%%

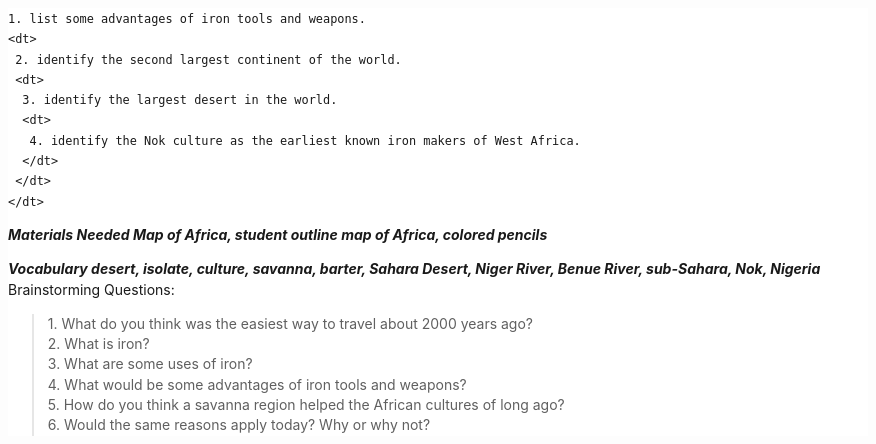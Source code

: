     1. list some advantages of iron tools and weapons.
    <dt>
     2. identify the second largest continent of the world.
     <dt>
      3. identify the largest desert in the world.
      <dt>
       4. identify the Nok culture as the earliest known iron makers of West Africa.
      </dt>
     </dt>
    </dt>
   </dt>
  </dl>
 </blockquote>
 <p>
  <b>
   <i>
    <i>
     <b>
      Materials Needed
     </b>
    </i>
    Map of Africa, student outline map of Africa, colored pencils
   </i>
  </b>
  <br/>
 </p>
 <p>
  <b>
   <i>
    <i>
     <b>
      Vocabulary
     </b>
    </i>
    desert, isolate, culture, savanna, barter, Sahara Desert, Niger River, Benue River, sub-Sahara, Nok, Nigeria
   </i>
  </b>
  <br/>
  Brainstorming Questions:
 </p>
<blockquote>
  <dl>
   <dt>
    1. What do you think was the easiest way to travel about 2000 years ago?
    <dt>
     2. What is iron?
     <dt>
      3. What are some uses of iron?
      <dt>
       4. What would be some advantages of iron tools and weapons?
       <dt>
        5. How do you think a savanna region helped the African cultures of long ago?
        <dt>
         6. Would the same reasons apply today? Why or why not?
        </dt>
       </dt>
      </dt>
     </dt>
    </dt>
   </dt>
  </dl>
 </blockquote>
 <p>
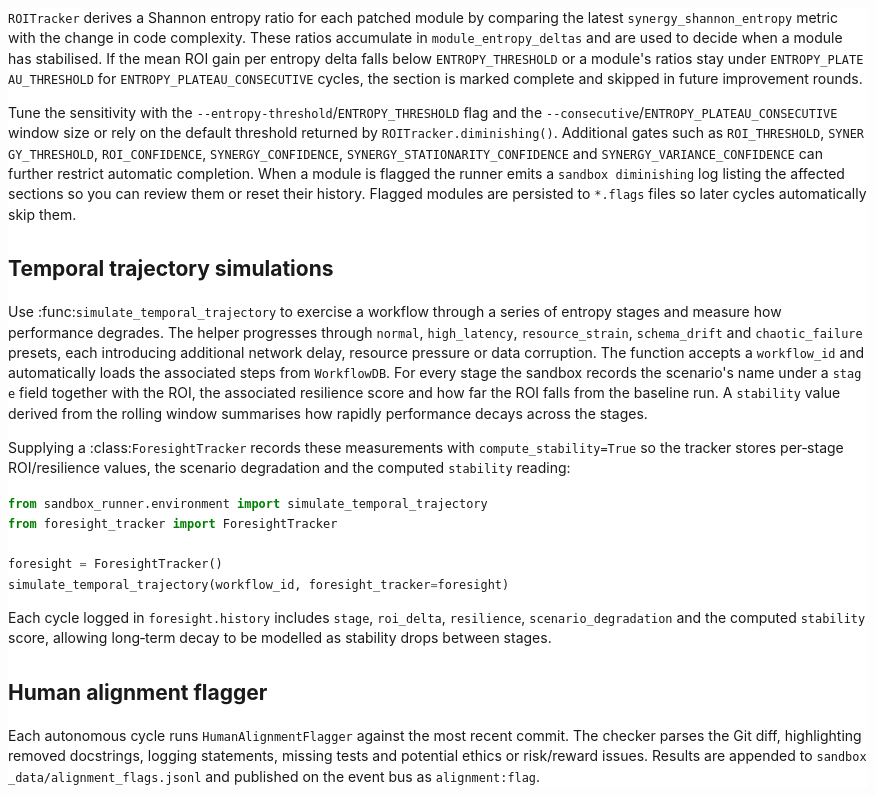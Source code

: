 `ROITracker` derives a Shannon entropy ratio for each patched module by comparing
the latest `synergy_shannon_entropy` metric with the change in code complexity.
These ratios accumulate in `module_entropy_deltas` and are used to decide when a
module has stabilised. If the mean ROI gain per entropy delta falls below
`ENTROPY_THRESHOLD` or a module's ratios stay under
`ENTROPY_PLATEAU_THRESHOLD` for `ENTROPY_PLATEAU_CONSECUTIVE` cycles, the
section is marked complete and skipped in future improvement rounds.

Tune the sensitivity with the `--entropy-threshold`/`ENTROPY_THRESHOLD` flag and
the `--consecutive`/`ENTROPY_PLATEAU_CONSECUTIVE` window size or rely on the
default threshold returned by `ROITracker.diminishing()`. Additional gates such
as `ROI_THRESHOLD`,
`SYNERGY_THRESHOLD`, `ROI_CONFIDENCE`, `SYNERGY_CONFIDENCE`,
`SYNERGY_STATIONARITY_CONFIDENCE` and `SYNERGY_VARIANCE_CONFIDENCE` can further
restrict automatic completion. When a module is flagged the runner emits a
`sandbox diminishing` log listing the affected sections so you can review them or
reset their history. Flagged modules are persisted to ``*.flags`` files so later
cycles automatically skip them.

## Temporal trajectory simulations

Use :func:`simulate_temporal_trajectory` to exercise a workflow through a
series of entropy stages and measure how performance degrades. The helper
progresses through ``normal``, ``high_latency``, ``resource_strain``,
``schema_drift`` and ``chaotic_failure`` presets, each introducing additional
network delay, resource pressure or data corruption. The function accepts a
``workflow_id`` and automatically loads the associated steps from
``WorkflowDB``. For every stage the sandbox records the scenario's name under a
``stage`` field together with the ROI, the associated resilience score and how
far the ROI falls from the baseline run. A ``stability`` value derived from the
rolling window summarises how rapidly performance decays across the stages.

Supplying a :class:`ForesightTracker` records these measurements with
``compute_stability=True`` so the tracker stores per‑stage ROI/resilience values,
the scenario degradation and the computed ``stability`` reading:

```python
from sandbox_runner.environment import simulate_temporal_trajectory
from foresight_tracker import ForesightTracker

foresight = ForesightTracker()
simulate_temporal_trajectory(workflow_id, foresight_tracker=foresight)
```

Each cycle logged in ``foresight.history`` includes ``stage``, ``roi_delta``,
``resilience``, ``scenario_degradation`` and the computed ``stability`` score,
allowing long‑term decay to be modelled as stability drops between stages.

## Human alignment flagger

Each autonomous cycle runs `HumanAlignmentFlagger` against the most recent
commit. The checker parses the Git diff, highlighting removed docstrings,
logging statements, missing tests and potential ethics or risk/reward issues.
Results are appended to `sandbox_data/alignment_flags.jsonl` and published on
the event bus as `alignment:flag`.
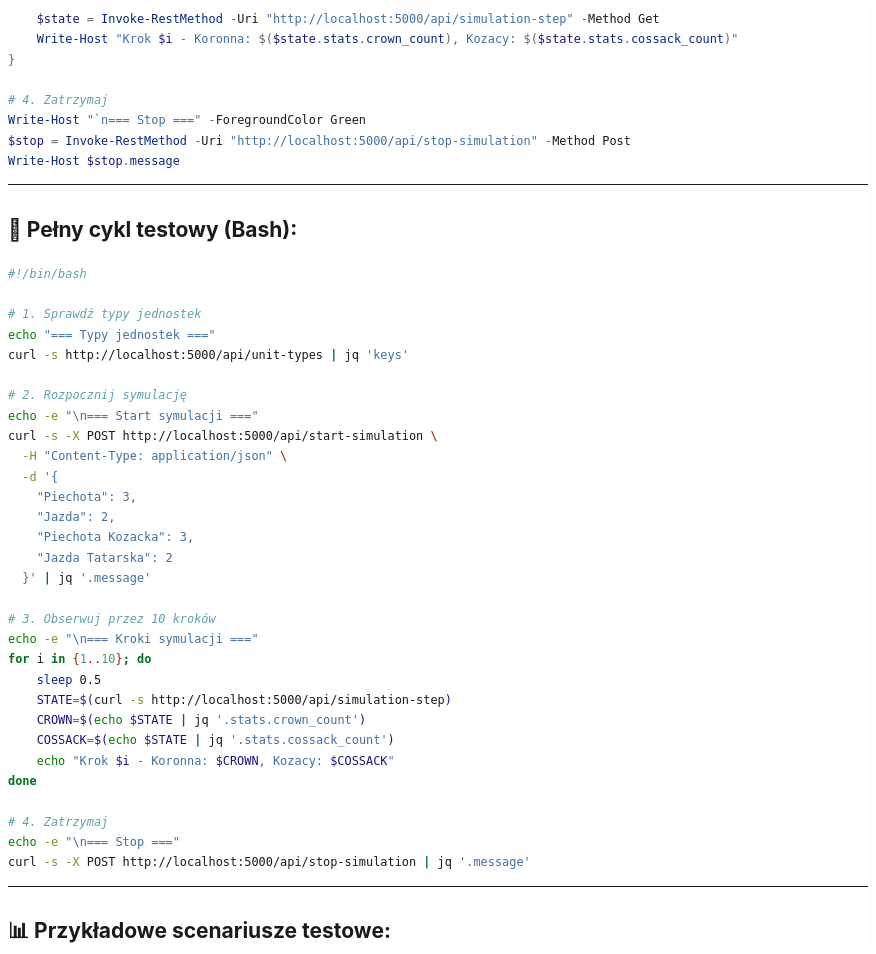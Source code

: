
 ```powershell
    $state = Invoke-RestMethod -Uri "http://localhost:5000/api/simulation-step" -Method Get
    Write-Host "Krok $i - Koronna: $($state.stats.crown_count), Kozacy: $($state.stats.cossack_count)"
}

# 4. Zatrzymaj
Write-Host "`n=== Stop ===" -ForegroundColor Green
$stop = Invoke-RestMethod -Uri "http://localhost:5000/api/stop-simulation" -Method Post
Write-Host $stop.message
```

---

## 🔄 Pełny cykl testowy (Bash):

```bash
#!/bin/bash

# 1. Sprawdź typy jednostek
echo "=== Typy jednostek ==="
curl -s http://localhost:5000/api/unit-types | jq 'keys'

# 2. Rozpocznij symulację
echo -e "\n=== Start symulacji ==="
curl -s -X POST http://localhost:5000/api/start-simulation \
  -H "Content-Type: application/json" \
  -d '{
    "Piechota": 3,
    "Jazda": 2,
    "Piechota Kozacka": 3,
    "Jazda Tatarska": 2
  }' | jq '.message'

# 3. Obserwuj przez 10 kroków
echo -e "\n=== Kroki symulacji ==="
for i in {1..10}; do
    sleep 0.5
    STATE=$(curl -s http://localhost:5000/api/simulation-step)
    CROWN=$(echo $STATE | jq '.stats.crown_count')
    COSSACK=$(echo $STATE | jq '.stats.cossack_count')
    echo "Krok $i - Koronna: $CROWN, Kozacy: $COSSACK"
done

# 4. Zatrzymaj
echo -e "\n=== Stop ==="
curl -s -X POST http://localhost:5000/api/stop-simulation | jq '.message'
```

---

## 📊 Przykładowe scenariusze testowe:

%%

» **Required action**
Whenever the string "What" turns up in a line of the data, copy that line.

» **Exercise result**
    1. What do you think was the easiest way to travel about 2000 years ago?
     2. What is iron?
      3. What are some uses of iron?
       4. What would be some advantages of iron tools and weapons?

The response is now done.